O veredito apresentado em 2022 foi de condenação do Estado brasileiro pelo ecocídio do Cerrado e o genocídio de 15 povos tradicionais e originários do bioma. Foram condenados também governos estaduais, organizações multilaterais e governos internacionais, empresas brasileiras e multinacionais, inclusive fundos de investimento, pelo envolvimento na destruição ambiental, e das condições de vida da população local.
A proximidade com os geraizeiros da Bahia e a semelhança de problemas vividos levou a Campanha a tratar também da situação da comunidade de Barra da Lagoa, em Santa Filomena, no Piauí.
São doze famílias de ribeirinhos e brejeiros que vivem da agricultura familiar, pesca, coleta e criação de pequenos animais. Eles vivem em estado de insegurança jurídica quanto à posse da terra e restrições à livre circulação no território, além dos problemas com a contaminação da água. “Muitas vezes, essa população precisa mudar rotas de passagem por conta dos obstáculos criados pelos seguranças das fazendas, inclusive dentro do território comunitário”, conta Maria das Mercês Alves de Souza, da CPT do Piauí.
Segundo outra moradora, a comunidade perdeu a liberdade de circular. “Passamos a ter um território limitado. Não dá mais para caçar, tirar mel, deixar o gado solto. A monocultura trouxe junto a mosca branca, que tem destruído as lavouras de agricultura familiar”, diz.

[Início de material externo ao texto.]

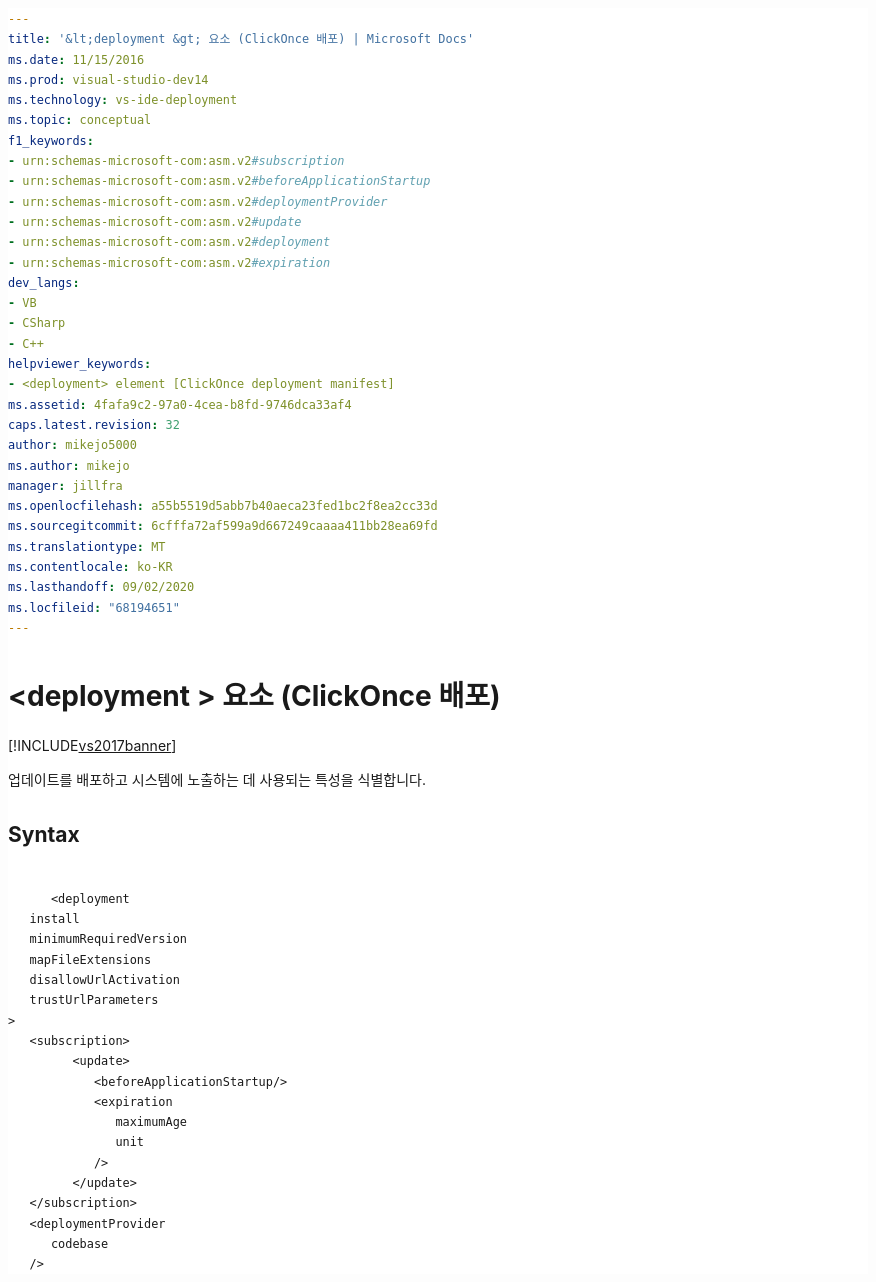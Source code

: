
```yaml
---
title: '&lt;deployment &gt; 요소 (ClickOnce 배포) | Microsoft Docs'
ms.date: 11/15/2016
ms.prod: visual-studio-dev14
ms.technology: vs-ide-deployment
ms.topic: conceptual
f1_keywords:
- urn:schemas-microsoft-com:asm.v2#subscription
- urn:schemas-microsoft-com:asm.v2#beforeApplicationStartup
- urn:schemas-microsoft-com:asm.v2#deploymentProvider
- urn:schemas-microsoft-com:asm.v2#update
- urn:schemas-microsoft-com:asm.v2#deployment
- urn:schemas-microsoft-com:asm.v2#expiration
dev_langs:
- VB
- CSharp
- C++
helpviewer_keywords:
- <deployment> element [ClickOnce deployment manifest]
ms.assetid: 4fafa9c2-97a0-4cea-b8fd-9746dca33af4
caps.latest.revision: 32
author: mikejo5000
ms.author: mikejo
manager: jillfra
ms.openlocfilehash: a55b5519d5abb7b40aeca23fed1bc2f8ea2cc33d
ms.sourcegitcommit: 6cfffa72af599a9d667249caaaa411bb28ea69fd
ms.translationtype: MT
ms.contentlocale: ko-KR
ms.lasthandoff: 09/02/2020
ms.locfileid: "68194651"
---
```

# <a name="ltdeploymentgt-element-clickonce-deployment"></a>&lt;deployment &gt; 요소 (ClickOnce 배포)
[!INCLUDE[vs2017banner](../includes/vs2017banner.md)]

업데이트를 배포하고 시스템에 노출하는 데 사용되는 특성을 식별합니다.  
  
## <a name="syntax"></a>Syntax  
  
```  
  
      <deployment   
   install  
   minimumRequiredVersion  
   mapFileExtensions  
   disallowUrlActivation  
   trustUrlParameters  
>   
   <subscription>   
         <update>   
            <beforeApplicationStartup/>   
            <expiration  
               maximumAge  
               unit  
            />  
         </update>    
   </subscription>   
   <deploymentProvider   
      codebase   
   />   
```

As outras comunidades analisadas foram o Acampamento Leonir Orback, em Santa Helena, Goiás, onde vivem, desde 2015, 170 famílias ligadas ao Movimento dos Trabalhadores Rurais Sem Terra (MST). Lá, além do problema da contaminação, incêndios criminosos e desmatamento causam doenças respiratórias na população. A água do acampamento tem sido apropriada pelo agronegócio para irrigação dos monocultivos.
Outra comunidade relatada é a Cumbaru, em Nossa Senhora do Livramento, Mato Grosso. O nome do povoado tradicional é devido à atividade agroextrativista da coleta da castanha do cumbaru, ou simplesmente baru. A espécie é considerada crucial para a preservação da fauna e da flora do bioma, além do fruto ter utilidades alimentares e medicinais. A contaminação da água, solo e aérea da região, segundo os moradores, provoca problemas de saúde, como dores de cabeça e dificuldades para dormir.
No Mato Grosso do Sul, a situação analisada foi do Assentamento Eldorado II, em Sidrolândia. A área é formada por 750 lotes titulados, onde vivem aproximadamente setecentas famílias. Sem políticas públicas para a agricultura familiar e sob a pressão dos latifundiários da região, muitos moradores concordam em arrendar terras para a produção da monocultura de grãos.
Os antigos camponeses passam a trabalhar nas lavouras como aplicadores de agrotóxicos, usando bombas costais e nem sempre o equipamento de proteção individual (EPI). Além de deixá-los mais vulneráveis individualmente, a (i)lógica do agronegócio os obriga a carregar – dos corpos até as comunidades em que vivem – o fardo dos riscos associados aos agrotóxicos.